From d0ecf51b0c9202475e2abe90a45b50df0de6d7ae Mon Sep 17 00:00:00 2001
From: Peter Park <peter.park@amd.com>
Date: Fri, 11 Oct 2024 15:47:23 -0400
Subject: [PATCH] add oversubscription conceptual doc (#3885)

add mitigiation steps

add to toc

move page for build

move doc

fix spelling

update doc

update oversubscription

update order

fix spelling

add oversubscription to wordlist

move oversubscription topic to bottom of toc and index
---
 .wordlist.txt                        |  2 ++
 docs/conceptual/oversubscription.rst | 34 ++++++++++++++++++++++++++++
 docs/index.md                        |  1 +
 docs/sphinx/_toc.yml.in              |  2 ++
 4 files changed, 39 insertions(+)
 create mode 100644 docs/conceptual/oversubscription.rst

diff --git a/.wordlist.txt b/.wordlist.txt
index 6621603dc..580890845 100644
--- a/.wordlist.txt
+++ b/.wordlist.txt
@@ -272,6 +272,7 @@ OpenMPI
 OpenSSL
 OpenVX
 OpenXLA
+Oversubscription
 PCC
 PCI
 PCIe
@@ -620,6 +621,7 @@ openmp
 openssl
 optimizers
 os
+oversubscription
 pageable
 parallelization
 parameterization
diff --git a/docs/conceptual/oversubscription.rst b/docs/conceptual/oversubscription.rst
new file mode 100644
index 000000000..83865876a
--- /dev/null
+++ b/docs/conceptual/oversubscription.rst
@@ -0,0 +1,34 @@
+.. meta::
+   :description: Learn what causes oversubscription.
+   :keywords: warning, log, gpu, performance penalty, help
+
+*******************************************************************
+Oversubscription of hardware resources in AMD Instinct accelerators
+*******************************************************************
+
+When an AMD Instinct™ MI series accelerator enters an oversubscribed state, the ``amdgpu`` driver outputs the following
+message.
+
+``amdgpu: Runlist is getting oversubscribed. Expect reduced ROCm performance.``
+
+Oversubscription occurs when application demands exceed the available hardware resources. In an oversubscribed
+state, the hardware scheduler tries to manage resource usage in a round-robin fashion. However,
+this can result in reduced performance, as resources might be occupied by applications or queues not actively
+submitting work.

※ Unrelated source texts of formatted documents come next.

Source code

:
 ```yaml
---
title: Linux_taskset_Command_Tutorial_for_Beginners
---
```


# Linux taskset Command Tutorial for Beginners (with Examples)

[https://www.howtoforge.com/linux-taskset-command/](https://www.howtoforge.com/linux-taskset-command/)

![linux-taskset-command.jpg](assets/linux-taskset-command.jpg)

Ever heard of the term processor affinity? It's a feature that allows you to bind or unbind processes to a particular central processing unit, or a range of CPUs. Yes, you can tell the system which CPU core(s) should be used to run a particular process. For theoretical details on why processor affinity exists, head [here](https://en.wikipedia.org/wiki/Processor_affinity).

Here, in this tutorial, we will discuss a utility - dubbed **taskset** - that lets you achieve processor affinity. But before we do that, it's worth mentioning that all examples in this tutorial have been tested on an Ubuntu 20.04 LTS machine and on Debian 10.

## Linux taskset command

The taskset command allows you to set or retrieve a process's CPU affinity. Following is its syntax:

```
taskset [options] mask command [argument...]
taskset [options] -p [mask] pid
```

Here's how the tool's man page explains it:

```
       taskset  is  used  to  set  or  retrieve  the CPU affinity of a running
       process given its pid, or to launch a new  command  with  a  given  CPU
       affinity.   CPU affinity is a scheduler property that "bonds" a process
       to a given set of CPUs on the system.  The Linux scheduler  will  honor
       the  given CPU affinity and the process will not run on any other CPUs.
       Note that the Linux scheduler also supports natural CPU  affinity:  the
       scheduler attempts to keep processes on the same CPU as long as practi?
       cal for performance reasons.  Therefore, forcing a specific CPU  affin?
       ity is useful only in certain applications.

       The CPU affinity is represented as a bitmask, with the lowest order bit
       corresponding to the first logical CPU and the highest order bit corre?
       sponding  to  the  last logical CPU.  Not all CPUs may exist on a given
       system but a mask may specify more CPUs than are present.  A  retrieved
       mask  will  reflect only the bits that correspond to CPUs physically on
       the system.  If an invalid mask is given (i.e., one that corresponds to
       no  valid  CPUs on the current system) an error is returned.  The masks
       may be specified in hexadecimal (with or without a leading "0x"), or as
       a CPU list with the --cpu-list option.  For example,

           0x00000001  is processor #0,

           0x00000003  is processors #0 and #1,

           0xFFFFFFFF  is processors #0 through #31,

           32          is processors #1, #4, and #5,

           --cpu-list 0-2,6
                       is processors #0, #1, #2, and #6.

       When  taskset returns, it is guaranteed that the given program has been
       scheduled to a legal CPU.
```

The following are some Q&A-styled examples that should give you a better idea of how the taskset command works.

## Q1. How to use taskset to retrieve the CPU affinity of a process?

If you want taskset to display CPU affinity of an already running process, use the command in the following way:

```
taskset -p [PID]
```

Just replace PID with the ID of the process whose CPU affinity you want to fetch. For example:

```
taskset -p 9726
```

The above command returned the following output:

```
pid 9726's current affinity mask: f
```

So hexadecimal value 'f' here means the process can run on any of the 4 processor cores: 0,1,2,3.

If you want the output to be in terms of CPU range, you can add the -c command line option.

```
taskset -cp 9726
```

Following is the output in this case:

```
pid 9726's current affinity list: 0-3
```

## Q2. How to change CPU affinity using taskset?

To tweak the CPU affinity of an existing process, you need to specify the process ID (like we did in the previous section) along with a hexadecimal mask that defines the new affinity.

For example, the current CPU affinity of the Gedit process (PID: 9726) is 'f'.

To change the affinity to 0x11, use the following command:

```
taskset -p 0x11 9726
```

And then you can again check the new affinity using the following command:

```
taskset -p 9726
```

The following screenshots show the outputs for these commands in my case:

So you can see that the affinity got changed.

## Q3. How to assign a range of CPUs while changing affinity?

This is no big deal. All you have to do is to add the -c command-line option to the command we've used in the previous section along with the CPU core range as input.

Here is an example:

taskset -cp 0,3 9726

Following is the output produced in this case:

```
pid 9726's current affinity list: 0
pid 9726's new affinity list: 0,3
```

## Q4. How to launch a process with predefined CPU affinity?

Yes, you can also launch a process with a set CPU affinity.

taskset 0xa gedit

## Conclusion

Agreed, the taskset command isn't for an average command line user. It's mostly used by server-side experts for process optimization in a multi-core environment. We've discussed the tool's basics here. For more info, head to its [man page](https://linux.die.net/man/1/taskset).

The granularity of hardware resources occupied by an inactive queue can be in the order of
+milliseconds, during which the accelerator or GPU is effectively blocked and unable to process work submitted by other
+queues.
+
+What triggers oversubscription?
+===============================
+
+The system enters an oversubscribed state when one of the following conditions is met:
+
+* **Hardware queue limit exceeded**: The number of user-mode compute queues requested by applications exceeds the
+  hardware limit of 24 queues for current Instinct accelerators.
+
+* **Virtual memory context slots exceeded**: The number of user processes exceeds the number of available virtual memory
+  context slots, which is 11 for current Instinct accelerators.
+
+* **Multiple processes using cooperative workgroups**: More than one process attempts to use the cooperative workgroup
+  feature, leading to resource contention.
+
diff --git a/docs/index.md b/docs/index.md
index e6d689239..8513180ab 100644
--- a/docs/index.md
+++ b/docs/index.md
@@ -64,6 +64,7 @@ ROCm documentation is organized into the following categories:
 * [Using CMake](./conceptual/cmake-packages.rst)
 * [ROCm & PCIe atomics](./conceptual/More-about-how-ROCm-uses-PCIe-Atomics.rst)
 * [Inception v3 with PyTorch](./conceptual/ai-pytorch-inception.md)
+* [Oversubscription of hardware resources](./conceptual/oversubscription.rst)
 :::
 
 <!-- markdownlint-disable MD051 -->
diff --git a/docs/sphinx/_toc.yml.in b/docs/sphinx/_toc.yml.in
index b9afa4a5f..9dd8af346 100644
--- a/docs/sphinx/_toc.yml.in
+++ b/docs/sphinx/_toc.yml.in
@@ -158,6 +158,8 @@ subtrees:
     title: ROCm & PCIe atomics
   - file: conceptual/ai-pytorch-inception.md
     title: Inception v3 with PyTorch
+  - file: conceptual/oversubscription.rst
+    title: Oversubscription of hardware resources
 
 - caption: Reference
   entries: